── Records shown

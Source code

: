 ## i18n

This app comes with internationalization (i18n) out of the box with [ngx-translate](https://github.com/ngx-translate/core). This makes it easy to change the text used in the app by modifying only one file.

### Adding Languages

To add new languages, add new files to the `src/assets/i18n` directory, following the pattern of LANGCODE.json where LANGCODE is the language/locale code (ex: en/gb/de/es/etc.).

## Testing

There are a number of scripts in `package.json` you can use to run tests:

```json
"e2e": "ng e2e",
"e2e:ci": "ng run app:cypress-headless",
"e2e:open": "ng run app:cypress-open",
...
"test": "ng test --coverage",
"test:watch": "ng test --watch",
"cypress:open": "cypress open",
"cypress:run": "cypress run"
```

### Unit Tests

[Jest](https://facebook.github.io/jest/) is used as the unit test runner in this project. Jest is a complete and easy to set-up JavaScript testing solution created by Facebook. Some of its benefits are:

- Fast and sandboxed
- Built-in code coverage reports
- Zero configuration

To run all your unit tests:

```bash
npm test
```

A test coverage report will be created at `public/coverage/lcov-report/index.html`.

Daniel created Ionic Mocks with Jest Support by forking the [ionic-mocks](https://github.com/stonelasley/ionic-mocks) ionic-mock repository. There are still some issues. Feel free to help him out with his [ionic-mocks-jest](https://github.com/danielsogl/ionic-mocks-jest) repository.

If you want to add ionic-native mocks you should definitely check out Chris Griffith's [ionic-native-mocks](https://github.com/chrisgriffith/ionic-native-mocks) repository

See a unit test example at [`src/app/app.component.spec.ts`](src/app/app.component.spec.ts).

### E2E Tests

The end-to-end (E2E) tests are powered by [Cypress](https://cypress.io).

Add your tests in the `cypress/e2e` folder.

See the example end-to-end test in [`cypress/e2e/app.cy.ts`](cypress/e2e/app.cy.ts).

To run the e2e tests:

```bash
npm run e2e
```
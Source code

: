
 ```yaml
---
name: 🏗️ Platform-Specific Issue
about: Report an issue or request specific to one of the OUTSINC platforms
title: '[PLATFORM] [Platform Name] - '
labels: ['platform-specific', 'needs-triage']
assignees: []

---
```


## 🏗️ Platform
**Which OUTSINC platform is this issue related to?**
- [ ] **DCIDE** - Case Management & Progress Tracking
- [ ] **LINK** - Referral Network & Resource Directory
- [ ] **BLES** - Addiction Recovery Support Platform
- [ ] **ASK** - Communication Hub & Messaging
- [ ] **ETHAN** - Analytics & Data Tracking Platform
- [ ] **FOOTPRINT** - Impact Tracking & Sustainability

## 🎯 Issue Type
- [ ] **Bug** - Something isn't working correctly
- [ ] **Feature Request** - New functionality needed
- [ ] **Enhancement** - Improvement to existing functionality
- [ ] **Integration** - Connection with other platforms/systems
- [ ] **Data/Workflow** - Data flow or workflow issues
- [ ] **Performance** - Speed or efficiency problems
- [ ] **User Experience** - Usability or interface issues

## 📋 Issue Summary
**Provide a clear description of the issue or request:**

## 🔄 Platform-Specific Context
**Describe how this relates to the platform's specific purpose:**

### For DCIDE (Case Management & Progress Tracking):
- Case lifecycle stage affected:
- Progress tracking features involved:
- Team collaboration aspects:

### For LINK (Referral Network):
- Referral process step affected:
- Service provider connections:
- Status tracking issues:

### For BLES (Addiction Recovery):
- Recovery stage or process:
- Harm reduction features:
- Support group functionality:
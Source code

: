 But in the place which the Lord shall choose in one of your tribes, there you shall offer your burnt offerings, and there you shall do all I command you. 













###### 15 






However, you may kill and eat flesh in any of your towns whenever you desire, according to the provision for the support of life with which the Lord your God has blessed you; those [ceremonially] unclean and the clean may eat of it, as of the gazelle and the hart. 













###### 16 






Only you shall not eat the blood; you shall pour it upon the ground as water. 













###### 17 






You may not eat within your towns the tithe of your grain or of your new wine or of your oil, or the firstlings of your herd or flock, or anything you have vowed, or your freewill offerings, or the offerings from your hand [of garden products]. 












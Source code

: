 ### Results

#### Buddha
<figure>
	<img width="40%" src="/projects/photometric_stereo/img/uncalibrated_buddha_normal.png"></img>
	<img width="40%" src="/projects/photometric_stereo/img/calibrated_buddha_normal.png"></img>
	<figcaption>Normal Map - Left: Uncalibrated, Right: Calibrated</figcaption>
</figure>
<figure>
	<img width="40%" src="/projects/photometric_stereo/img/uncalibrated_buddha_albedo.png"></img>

────
── Records shown

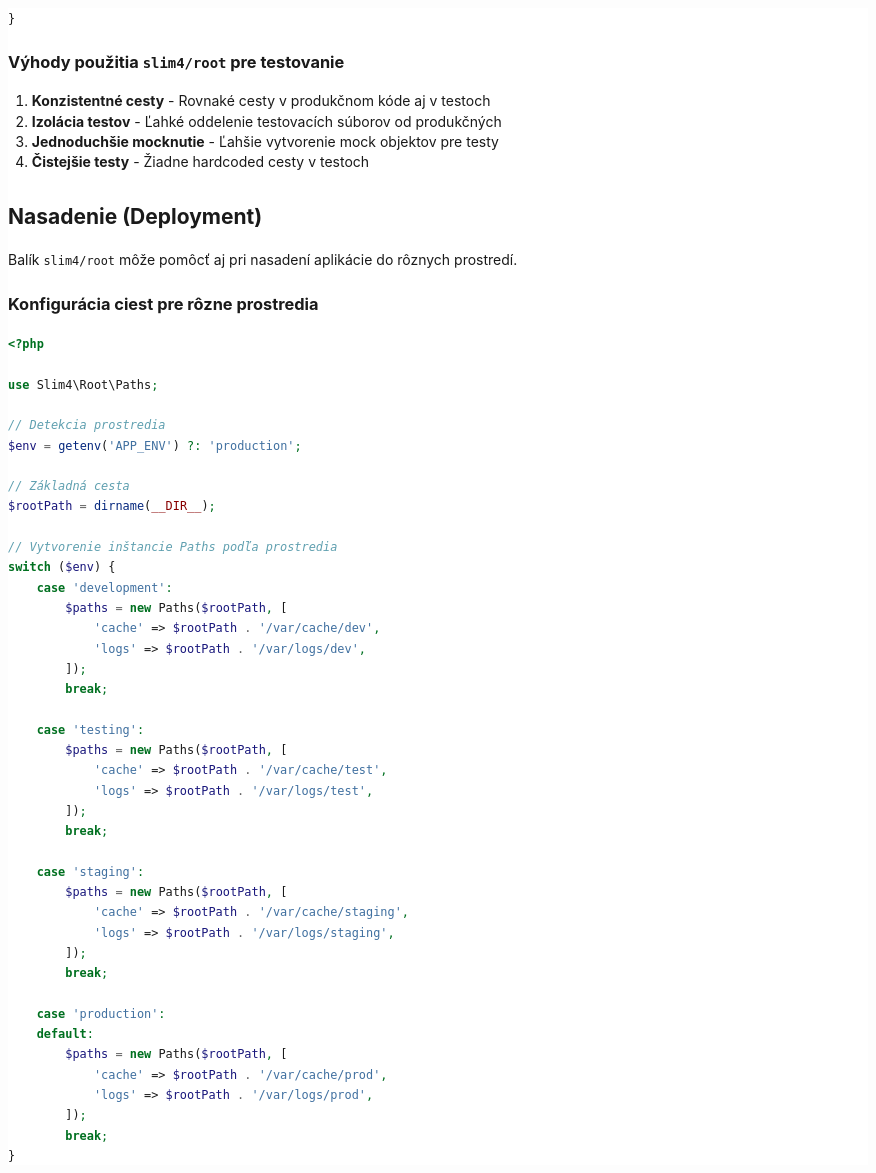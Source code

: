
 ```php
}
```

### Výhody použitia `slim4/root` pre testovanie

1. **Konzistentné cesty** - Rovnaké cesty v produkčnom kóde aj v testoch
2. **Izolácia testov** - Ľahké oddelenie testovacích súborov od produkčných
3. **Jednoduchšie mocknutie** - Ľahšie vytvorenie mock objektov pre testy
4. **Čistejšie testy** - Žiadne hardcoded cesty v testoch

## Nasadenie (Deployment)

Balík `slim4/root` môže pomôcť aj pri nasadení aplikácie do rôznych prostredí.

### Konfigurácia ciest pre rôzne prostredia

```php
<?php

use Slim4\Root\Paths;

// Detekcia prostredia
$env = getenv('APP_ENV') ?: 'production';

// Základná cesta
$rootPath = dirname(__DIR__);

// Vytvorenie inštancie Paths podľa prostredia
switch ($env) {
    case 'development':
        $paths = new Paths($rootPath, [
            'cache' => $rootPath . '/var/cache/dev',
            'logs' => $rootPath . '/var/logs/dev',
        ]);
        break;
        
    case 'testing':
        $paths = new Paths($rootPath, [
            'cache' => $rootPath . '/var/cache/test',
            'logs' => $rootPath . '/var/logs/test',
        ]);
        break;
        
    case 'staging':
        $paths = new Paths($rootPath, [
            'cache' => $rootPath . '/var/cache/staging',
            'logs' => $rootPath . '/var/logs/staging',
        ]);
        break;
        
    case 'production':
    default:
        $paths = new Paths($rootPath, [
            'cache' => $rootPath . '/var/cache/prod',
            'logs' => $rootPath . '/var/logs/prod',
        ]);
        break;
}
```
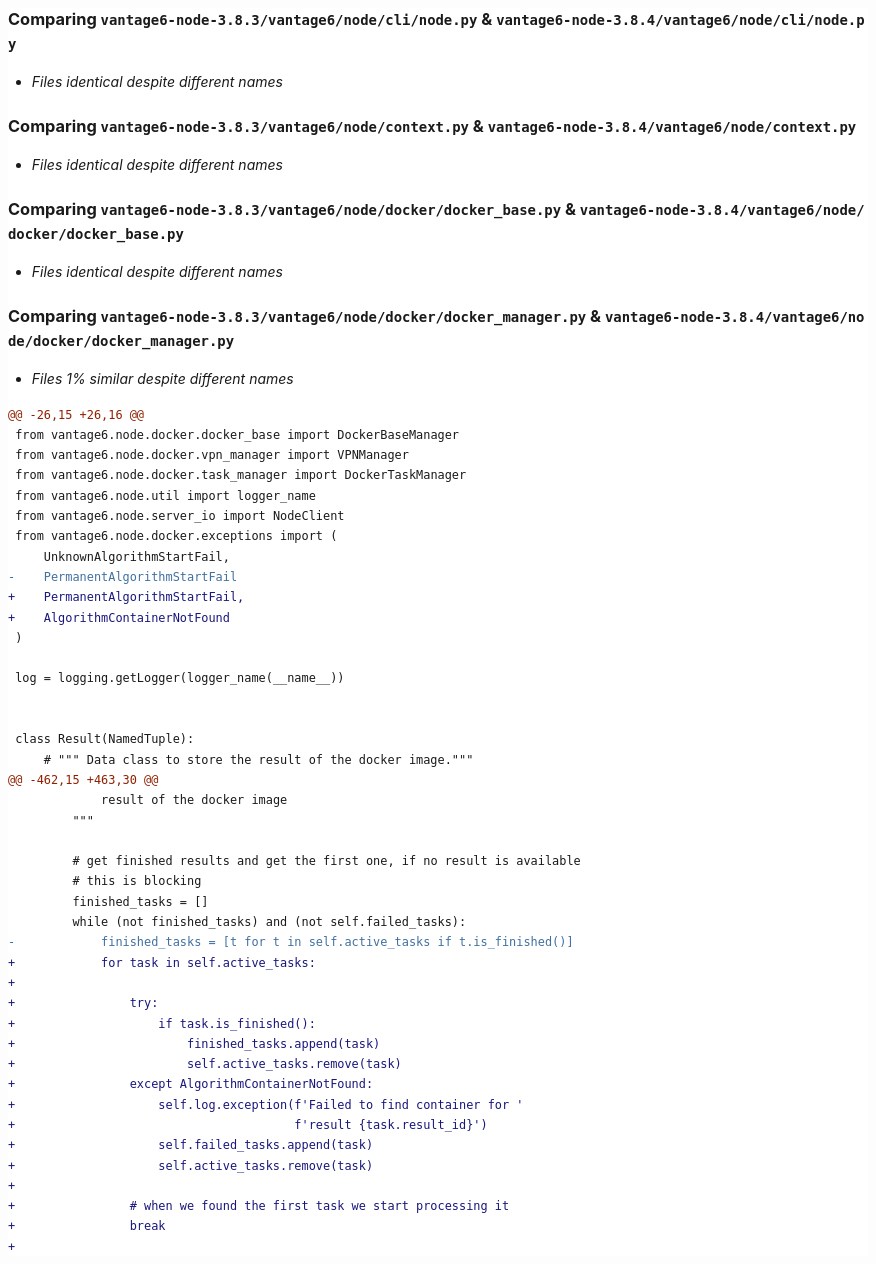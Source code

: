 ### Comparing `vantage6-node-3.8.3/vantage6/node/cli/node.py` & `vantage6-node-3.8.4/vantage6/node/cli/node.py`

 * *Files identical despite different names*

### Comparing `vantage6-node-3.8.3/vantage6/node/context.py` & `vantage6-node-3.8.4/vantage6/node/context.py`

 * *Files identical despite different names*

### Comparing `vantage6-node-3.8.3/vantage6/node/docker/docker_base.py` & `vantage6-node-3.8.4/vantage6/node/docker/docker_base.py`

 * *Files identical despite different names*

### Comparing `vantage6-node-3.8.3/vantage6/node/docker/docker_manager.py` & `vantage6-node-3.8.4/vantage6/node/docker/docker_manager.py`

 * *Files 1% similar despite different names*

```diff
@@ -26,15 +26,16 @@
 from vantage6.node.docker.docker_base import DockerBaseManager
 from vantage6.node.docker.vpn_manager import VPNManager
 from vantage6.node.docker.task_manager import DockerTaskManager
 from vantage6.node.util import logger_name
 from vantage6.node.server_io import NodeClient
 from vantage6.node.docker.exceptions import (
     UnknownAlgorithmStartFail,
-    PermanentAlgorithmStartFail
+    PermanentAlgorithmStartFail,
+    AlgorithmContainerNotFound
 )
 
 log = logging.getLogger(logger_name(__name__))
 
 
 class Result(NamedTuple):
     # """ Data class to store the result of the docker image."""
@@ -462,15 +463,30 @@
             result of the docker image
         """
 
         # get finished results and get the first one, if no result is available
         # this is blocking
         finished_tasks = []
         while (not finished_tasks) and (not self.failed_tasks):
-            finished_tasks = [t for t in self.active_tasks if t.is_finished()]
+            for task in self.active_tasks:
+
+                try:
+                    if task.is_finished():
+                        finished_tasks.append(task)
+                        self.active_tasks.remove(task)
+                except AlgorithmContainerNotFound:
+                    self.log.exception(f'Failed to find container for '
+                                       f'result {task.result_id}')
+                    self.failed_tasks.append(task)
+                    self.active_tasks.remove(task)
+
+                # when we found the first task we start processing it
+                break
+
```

────

From the entries above, print the lines beginning at the one with "There are a" and stopping after the one with "A test coverage", exactly as written and with nothing else.

There are a number of scripts in `package.json` you can use to run tests:

```json
"e2e": "ng e2e",
"e2e:ci": "ng run app:cypress-headless",
"e2e:open": "ng run app:cypress-open",
...
"test": "ng test --coverage",
"test:watch": "ng test --watch",
"cypress:open": "cypress open",
"cypress:run": "cypress run"
```

### Unit Tests

[Jest](https://facebook.github.io/jest/) is used as the unit test runner in this project. Jest is a complete and easy to set-up JavaScript testing solution created by Facebook. Some of its benefits are:

- Fast and sandboxed
- Built-in code coverage reports
- Zero configuration

To run all your unit tests:

```bash
npm test
```

A test coverage report will be created at `public/coverage/lcov-report/index.html`.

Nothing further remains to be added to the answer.